Los cristianos y la política.

Carta abierta a un amigo y hermano.

Querido amigo: Desde el afecto y el respeto que te tengo, y como hermano en la fe, quiero reflexionar contigo sobre este paso tan importante que estás considerando: involucrarte en política.

No es una decisión menor, y menos para alguien que ha tenido y aun hoy tiene, una responsabilidad espiritual significativa, como es tu caso.

Vos y yo sabemos que La Biblia no es ajena al ejercicio del poder. Hay ejemplos de hombres de Dios en posiciones de liderazgo político: José en Egipto (Génesis 41), Daniel en Babilonia (Daniel 6), o incluso el rey David. En ese sentido, hay argumentos a favor.
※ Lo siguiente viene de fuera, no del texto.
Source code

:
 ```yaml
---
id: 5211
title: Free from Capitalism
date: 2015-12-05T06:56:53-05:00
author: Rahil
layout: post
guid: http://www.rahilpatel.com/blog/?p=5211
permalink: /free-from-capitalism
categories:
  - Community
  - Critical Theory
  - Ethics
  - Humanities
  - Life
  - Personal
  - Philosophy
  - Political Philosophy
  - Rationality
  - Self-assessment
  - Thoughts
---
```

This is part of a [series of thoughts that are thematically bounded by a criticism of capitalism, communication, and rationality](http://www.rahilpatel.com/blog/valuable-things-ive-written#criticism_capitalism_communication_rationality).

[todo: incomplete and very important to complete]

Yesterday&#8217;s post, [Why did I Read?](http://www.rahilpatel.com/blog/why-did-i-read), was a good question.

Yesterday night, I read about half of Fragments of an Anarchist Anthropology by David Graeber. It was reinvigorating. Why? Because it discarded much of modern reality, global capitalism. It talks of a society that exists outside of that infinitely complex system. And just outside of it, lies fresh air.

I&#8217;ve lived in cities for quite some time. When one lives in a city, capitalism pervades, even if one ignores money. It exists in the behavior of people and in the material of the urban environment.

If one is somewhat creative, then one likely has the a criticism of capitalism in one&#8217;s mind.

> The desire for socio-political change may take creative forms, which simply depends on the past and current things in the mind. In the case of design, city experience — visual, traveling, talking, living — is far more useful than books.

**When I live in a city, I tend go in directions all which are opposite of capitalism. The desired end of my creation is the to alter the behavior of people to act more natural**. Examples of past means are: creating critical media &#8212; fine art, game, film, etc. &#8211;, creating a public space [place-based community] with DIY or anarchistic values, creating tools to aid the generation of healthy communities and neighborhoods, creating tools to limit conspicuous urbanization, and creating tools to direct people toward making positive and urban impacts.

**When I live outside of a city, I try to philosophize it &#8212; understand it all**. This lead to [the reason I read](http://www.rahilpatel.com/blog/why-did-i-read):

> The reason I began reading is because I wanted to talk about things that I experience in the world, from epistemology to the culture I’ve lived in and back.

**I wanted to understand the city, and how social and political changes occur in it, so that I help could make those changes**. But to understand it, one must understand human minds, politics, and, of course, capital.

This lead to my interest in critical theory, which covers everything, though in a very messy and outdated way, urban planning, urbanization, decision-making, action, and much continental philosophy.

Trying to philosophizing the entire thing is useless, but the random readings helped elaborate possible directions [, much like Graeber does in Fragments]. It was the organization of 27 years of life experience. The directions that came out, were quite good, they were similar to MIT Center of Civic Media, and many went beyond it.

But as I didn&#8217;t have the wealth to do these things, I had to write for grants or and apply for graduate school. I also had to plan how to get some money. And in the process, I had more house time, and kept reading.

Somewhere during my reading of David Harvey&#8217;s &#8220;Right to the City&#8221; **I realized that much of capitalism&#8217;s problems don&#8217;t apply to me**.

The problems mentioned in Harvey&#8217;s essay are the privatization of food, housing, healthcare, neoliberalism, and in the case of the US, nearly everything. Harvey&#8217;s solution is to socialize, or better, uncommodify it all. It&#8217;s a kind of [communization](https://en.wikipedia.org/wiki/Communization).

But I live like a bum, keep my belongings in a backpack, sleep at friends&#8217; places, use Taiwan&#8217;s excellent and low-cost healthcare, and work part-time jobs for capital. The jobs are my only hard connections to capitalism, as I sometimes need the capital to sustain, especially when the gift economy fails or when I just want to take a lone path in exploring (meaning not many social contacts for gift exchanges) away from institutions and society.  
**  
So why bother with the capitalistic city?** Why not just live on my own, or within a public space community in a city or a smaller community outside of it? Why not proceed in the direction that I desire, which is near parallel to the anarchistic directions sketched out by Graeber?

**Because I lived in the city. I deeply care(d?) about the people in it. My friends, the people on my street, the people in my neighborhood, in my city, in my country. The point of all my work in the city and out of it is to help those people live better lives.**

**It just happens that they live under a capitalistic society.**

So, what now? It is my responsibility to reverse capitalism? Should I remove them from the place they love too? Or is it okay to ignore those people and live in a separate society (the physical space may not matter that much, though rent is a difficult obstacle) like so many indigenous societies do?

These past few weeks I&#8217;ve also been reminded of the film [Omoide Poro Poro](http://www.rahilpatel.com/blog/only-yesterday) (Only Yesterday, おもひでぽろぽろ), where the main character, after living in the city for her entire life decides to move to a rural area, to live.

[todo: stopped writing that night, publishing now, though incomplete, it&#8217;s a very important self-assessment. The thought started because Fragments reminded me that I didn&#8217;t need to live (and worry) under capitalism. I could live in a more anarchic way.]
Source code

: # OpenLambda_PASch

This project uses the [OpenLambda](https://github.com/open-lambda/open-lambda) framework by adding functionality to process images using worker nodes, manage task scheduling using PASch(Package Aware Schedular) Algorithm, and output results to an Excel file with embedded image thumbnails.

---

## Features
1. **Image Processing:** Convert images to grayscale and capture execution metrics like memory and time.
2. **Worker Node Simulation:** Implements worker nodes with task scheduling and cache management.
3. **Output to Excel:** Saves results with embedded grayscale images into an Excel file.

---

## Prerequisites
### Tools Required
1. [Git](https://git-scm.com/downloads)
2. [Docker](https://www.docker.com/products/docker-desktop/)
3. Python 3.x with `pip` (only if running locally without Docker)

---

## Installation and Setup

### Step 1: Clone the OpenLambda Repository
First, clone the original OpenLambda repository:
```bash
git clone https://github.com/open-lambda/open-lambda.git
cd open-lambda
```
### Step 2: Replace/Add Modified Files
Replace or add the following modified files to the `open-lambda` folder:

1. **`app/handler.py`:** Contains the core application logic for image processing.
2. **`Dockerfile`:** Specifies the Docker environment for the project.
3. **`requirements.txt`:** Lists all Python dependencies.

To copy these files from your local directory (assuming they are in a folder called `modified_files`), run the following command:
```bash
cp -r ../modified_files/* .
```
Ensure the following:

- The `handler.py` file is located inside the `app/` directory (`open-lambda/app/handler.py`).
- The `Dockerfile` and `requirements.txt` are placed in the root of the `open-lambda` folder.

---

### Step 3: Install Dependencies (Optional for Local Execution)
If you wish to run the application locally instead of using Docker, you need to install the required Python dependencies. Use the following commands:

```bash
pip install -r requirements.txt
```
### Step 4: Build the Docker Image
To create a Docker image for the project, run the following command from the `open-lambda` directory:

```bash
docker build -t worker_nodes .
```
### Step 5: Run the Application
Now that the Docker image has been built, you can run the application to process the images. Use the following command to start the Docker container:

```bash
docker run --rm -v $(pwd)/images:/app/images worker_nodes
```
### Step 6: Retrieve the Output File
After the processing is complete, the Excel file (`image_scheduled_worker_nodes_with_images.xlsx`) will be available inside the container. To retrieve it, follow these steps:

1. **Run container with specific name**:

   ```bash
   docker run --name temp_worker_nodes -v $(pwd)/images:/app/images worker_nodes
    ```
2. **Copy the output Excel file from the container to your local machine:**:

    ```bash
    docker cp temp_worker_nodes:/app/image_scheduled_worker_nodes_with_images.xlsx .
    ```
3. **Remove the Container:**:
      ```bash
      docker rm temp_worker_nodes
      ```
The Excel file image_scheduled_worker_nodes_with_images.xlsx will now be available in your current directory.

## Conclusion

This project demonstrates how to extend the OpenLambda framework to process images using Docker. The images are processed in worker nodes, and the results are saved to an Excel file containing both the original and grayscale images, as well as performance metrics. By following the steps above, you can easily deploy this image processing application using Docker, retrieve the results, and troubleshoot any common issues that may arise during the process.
La posibilidad de “ser luz” en medio de estructuras muchas veces corrompidas (Mateo 5:14-16), y tener la oportunidad de promover justicia, defender al débil y gobernar con integridad, no se da todos los días.

“Cuando los justos gobiernan, el pueblo se alegra” Proverbios 29:2.

La Biblia afirma, además, que toda autoridad es establecida por Dios, lo cual sugiere que la participación en el gobierno no es en sí misma contraria a la voluntad divina. Si Dios llama a alguien a ese ámbito, puede usarlo poderosamente. La historia muestra que el liderazgo con valores puede marcar diferencias reales.

Sin embargo, también hay serias advertencias.

El poder político conlleva tentaciones profundas: orgullo, corrupción, manipulación, mentira. Jesús lo destaca claramente en Marcos 10:42-45, contrasta el liderazgo del mundo, el poder terrenal, basado en dominio y autoridad, con el liderazgo del Reino, basado en el servicio y la entrega.

La pregunta clave que debes hacerte querido hermano, es si el sistema político permite sostener el modelo bíblico, sin comprometerlo.

En contextos latinoamericanos, como es el nuestro, donde la política muchas veces está atravesada por intereses, presiones y estructuras poco transparentes, el riesgo es aún mayor porque no solo se trata de lo que uno quiere hacer, sino de lo que el sistema exige para sostenerse en el poder.

¿Hasta qué punto se puede negociar sin traicionar convicciones? ¿Cuánto se puede ceder sin perder la esencia cristiana?

Otro punto importante es el testimonio. Santiago 3:1 advierte que quienes enseñan serán juzgados con mayor severidad. En tu caso en particular, tu rol espiritual, el cual no podes negar, ya implica una influencia significativa en la gente.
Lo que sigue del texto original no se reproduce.